“For me, the use of color light-sensitive material signifies something akin to the role of a mediator - one that carries the possibility of consensus (resolution, reconciliation, agreement, solution, synthesis, etc.) between two positions that appear opposed and irreconcilable. The color light-sensitive material itself creates a connection between two opposing color systems, since exposure operates according to the system of light colors, while processing functions according to the system of pigments. Under normal circumstances, these two systems exclude one another; they become an either - or situation, a question that demands a choice. In working with the medium, I mentally become a mediator: my role is to make the starting points and aims of both sides visible with precision, thoroughness, and rich detail, so that consensus does not amount to self-negation but to genuine agreement. I am interested in whether there is a situation in which light does not dissolve into the logic of pigment, and pigment does not congeal in relation to the temporality of light. I am concerned with whether it is possible to create a situation in which photography becomes neither a mere technical image nor a metaphor for painting. I aim to create images in which one system is not the tool or mechanical supplement of the other, but in which they become cooperating, mutually supportive partners. This interpretation of my role is what keeps me committed to the color photogram. My task is to make it as suitable as possible for this purpose. The medium itself, therefore, is not a simple tool for me, but an actor. Every single work is risky because consensus is not a given, but an experiment; it is not a stable state, but a delicate balance that must be recreated over and over again in every single image." Ágnes Eperjesi reflects on the conceptual background of her recent works and her long-standing commitment to the color photogram.

The works exhibited at acb Attachment are animated by a constellation that already appeared in Revved up photograms (2009): rotation and, together with it, the displacement - shifting and repositioning - of the center of rotation, which results in the mixing and transformation of colors (Shifting the center, 2025). Although these works may evoke certain pieces of classical avant-garde art and geometric abstraction, here it is the gesture of rotation that is emphasized – a gesture that sets in motion the emblematic and obsessive figure of color theory, the color wheel (Rotating the color wheel, 2017).

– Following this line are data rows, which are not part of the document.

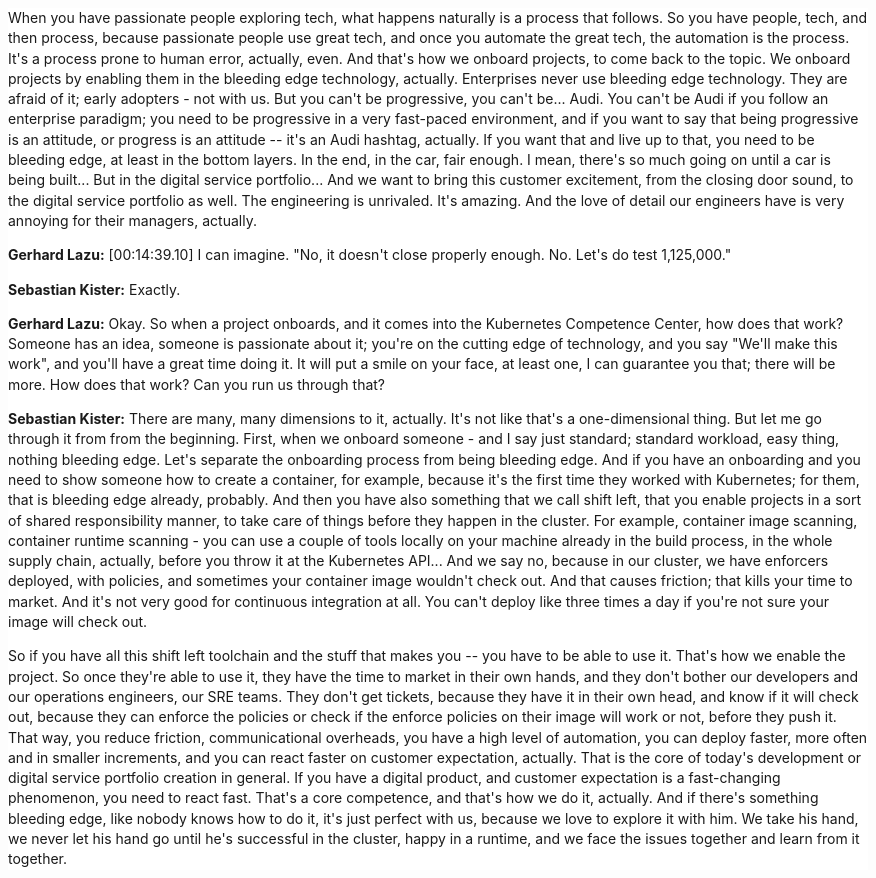 When you have passionate people exploring tech, what happens naturally is a process that follows. So you have people, tech, and then process, because passionate people use great tech, and once you automate the great tech, the automation is the process. It's a process prone to human error, actually, even. And that's how we onboard projects, to come back to the topic. We onboard projects by enabling them in the bleeding edge technology, actually. Enterprises never use bleeding edge technology. They are afraid of it; early adopters - not with us. But you can't be progressive, you can't be... Audi. You can't be Audi if you follow an enterprise paradigm; you need to be progressive in a very fast-paced environment, and if you want to say that being progressive is an attitude, or progress is an attitude -- it's an Audi hashtag, actually. If you want that and live up to that, you need to be bleeding edge, at least in the bottom layers. In the end, in the car, fair enough. I mean, there's so much going on until a car is being built... But in the digital service portfolio... And we want to bring this customer excitement, from the closing door sound, to the digital service portfolio as well. The engineering is unrivaled. It's amazing. And the love of detail our engineers have is very annoying for their managers, actually.

**Gerhard Lazu:** \[00:14:39.10\] I can imagine. "No, it doesn't close properly enough. No. Let's do test 1,125,000."

**Sebastian Kister:** Exactly.

**Gerhard Lazu:** Okay. So when a project onboards, and it comes into the Kubernetes Competence Center, how does that work? Someone has an idea, someone is passionate about it; you're on the cutting edge of technology, and you say "We'll make this work", and you'll have a great time doing it. It will put a smile on your face, at least one, I can guarantee you that; there will be more. How does that work? Can you run us through that?

**Sebastian Kister:** There are many, many dimensions to it, actually. It's not like that's a one-dimensional thing. But let me go through it from from the beginning. First, when we onboard someone - and I say just standard; standard workload, easy thing, nothing bleeding edge. Let's separate the onboarding process from being bleeding edge. And if you have an onboarding and you need to show someone how to create a container, for example, because it's the first time they worked with Kubernetes; for them, that is bleeding edge already, probably. And then you have also something that we call shift left, that you enable projects in a sort of shared responsibility manner, to take care of things before they happen in the cluster. For example, container image scanning, container runtime scanning - you can use a couple of tools locally on your machine already in the build process, in the whole supply chain, actually, before you throw it at the Kubernetes API... And we say no, because in our cluster, we have enforcers deployed, with policies, and sometimes your container image wouldn't check out. And that causes friction; that kills your time to market. And it's not very good for continuous integration at all. You can't deploy like three times a day if you're not sure your image will check out.

So if you have all this shift left toolchain and the stuff that makes you -- you have to be able to use it. That's how we enable the project. So once they're able to use it, they have the time to market in their own hands, and they don't bother our developers and our operations engineers, our SRE teams. They don't get tickets, because they have it in their own head, and know if it will check out, because they can enforce the policies or check if the enforce policies on their image will work or not, before they push it. That way, you reduce friction, communicational overheads, you have a high level of automation, you can deploy faster, more often and in smaller increments, and you can react faster on customer expectation, actually. That is the core of today's development or digital service portfolio creation in general. If you have a digital product, and customer expectation is a fast-changing phenomenon, you need to react fast. That's a core competence, and that's how we do it, actually. And if there's something bleeding edge, like nobody knows how to do it, it's just perfect with us, because we love to explore it with him. We take his hand, we never let his hand go until he's successful in the cluster, happy in a runtime, and we face the issues together and learn from it together.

In effect, these works place the toolkits of both painting and the photogram onto a common platform, while remaining rooted in a media-conscious approach. The artist selects color pairs that are formed not based on aesthetic considerations, but on their ability to retain their character and avoid turning black even after differing exposure times.

If the images in the exhibition are organized by the conceptual model of a customized color wheel, the question arises as to how we can interpret the works that relate not to the closure of the circle, but rather to the logic of a crack or a drip. Geometric forms are replaced by block-like dark masses and a narrow stream of color appearing like a vein. In the space of the image, the color does not fill but pierces through the dark surface, as if the process of mediation has been forced into a corner, and the light-pigment relationship is compelled to reshape itself in a solarized, strained transition. (Color: remains though I-II, 2023)

Ágnes Eperjesi (b. 1964) graduated in 1989 from the newly founded photography department of the College of Applied Arts (now Moholy-Nagy University of Art and Design, MOME), and continued her master's studies in Visual Communication, a program incorporating photography. She obtained her DLA degree from the Hungarian University of Fine Arts in 2010; her doctoral work was a triple exhibition series titled Color matters (Színügyek). She formerly taught at the Intermedia Department of the Hungarian University of Fine Arts and has been a faculty member at Budapest Metropolitan University (METU) since 2021.

acb Gallery has collaborated with the artist since 2019. A volume presenting her early photographic works (1986–1999) was published by acbResearchLab in the same year.